What to produce: A single number is wanted: how many lines of the data below include the string "begin"?

Records from a data collection:
# # # # #

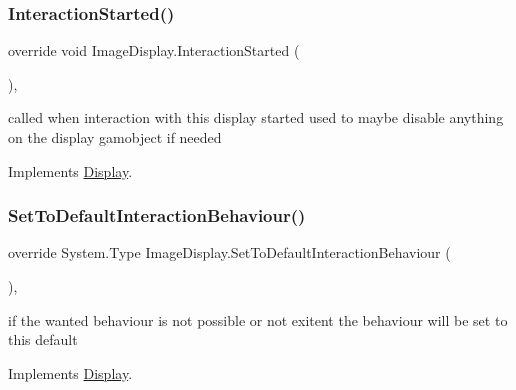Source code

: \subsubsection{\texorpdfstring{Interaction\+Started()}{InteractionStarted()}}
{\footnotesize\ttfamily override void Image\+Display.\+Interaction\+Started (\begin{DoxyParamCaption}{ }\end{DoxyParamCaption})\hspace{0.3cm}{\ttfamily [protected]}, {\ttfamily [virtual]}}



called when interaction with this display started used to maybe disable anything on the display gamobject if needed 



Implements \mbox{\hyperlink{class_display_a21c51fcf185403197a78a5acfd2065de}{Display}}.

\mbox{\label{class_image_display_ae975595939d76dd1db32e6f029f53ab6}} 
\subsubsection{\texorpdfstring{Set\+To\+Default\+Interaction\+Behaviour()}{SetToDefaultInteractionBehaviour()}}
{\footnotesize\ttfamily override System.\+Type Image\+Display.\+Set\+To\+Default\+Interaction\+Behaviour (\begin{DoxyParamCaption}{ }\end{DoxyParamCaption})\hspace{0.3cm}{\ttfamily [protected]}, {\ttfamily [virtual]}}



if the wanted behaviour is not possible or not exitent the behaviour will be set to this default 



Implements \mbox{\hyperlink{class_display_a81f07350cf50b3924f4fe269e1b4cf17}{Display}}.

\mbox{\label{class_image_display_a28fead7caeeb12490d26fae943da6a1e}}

# # # # #

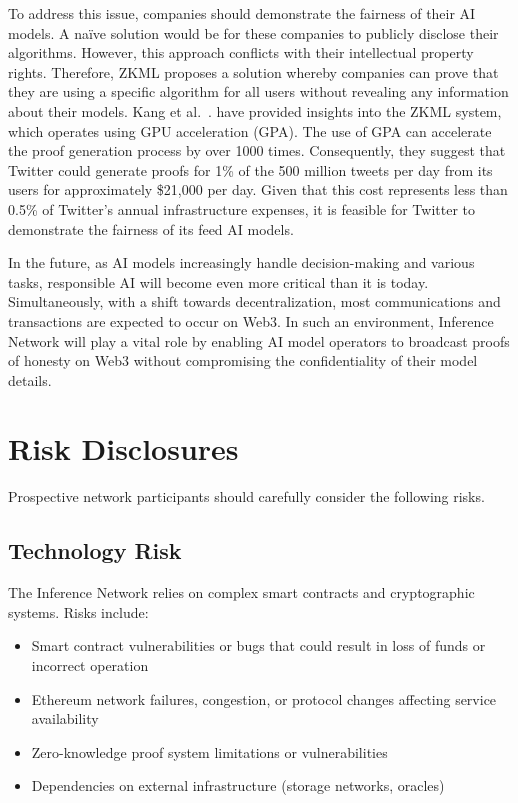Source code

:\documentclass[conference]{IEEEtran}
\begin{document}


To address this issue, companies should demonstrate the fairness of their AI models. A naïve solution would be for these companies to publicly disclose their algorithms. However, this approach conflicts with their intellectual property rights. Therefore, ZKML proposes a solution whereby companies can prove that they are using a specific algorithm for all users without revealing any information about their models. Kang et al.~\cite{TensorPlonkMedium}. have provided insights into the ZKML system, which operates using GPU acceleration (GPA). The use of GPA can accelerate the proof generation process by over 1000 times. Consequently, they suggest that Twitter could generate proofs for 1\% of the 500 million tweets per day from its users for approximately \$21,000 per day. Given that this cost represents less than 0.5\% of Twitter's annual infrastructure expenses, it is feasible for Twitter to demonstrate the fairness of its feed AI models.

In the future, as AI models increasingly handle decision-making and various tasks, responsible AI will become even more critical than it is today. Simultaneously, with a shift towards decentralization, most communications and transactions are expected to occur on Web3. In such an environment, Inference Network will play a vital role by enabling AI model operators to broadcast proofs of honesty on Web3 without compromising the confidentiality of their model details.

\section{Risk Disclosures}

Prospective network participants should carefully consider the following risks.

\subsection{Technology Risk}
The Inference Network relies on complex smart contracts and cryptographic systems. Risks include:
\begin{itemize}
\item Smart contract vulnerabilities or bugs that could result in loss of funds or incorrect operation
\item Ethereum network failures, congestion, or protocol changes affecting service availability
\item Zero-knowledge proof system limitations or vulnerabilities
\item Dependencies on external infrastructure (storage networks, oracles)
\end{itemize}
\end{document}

# # # # #

Expected answer: 4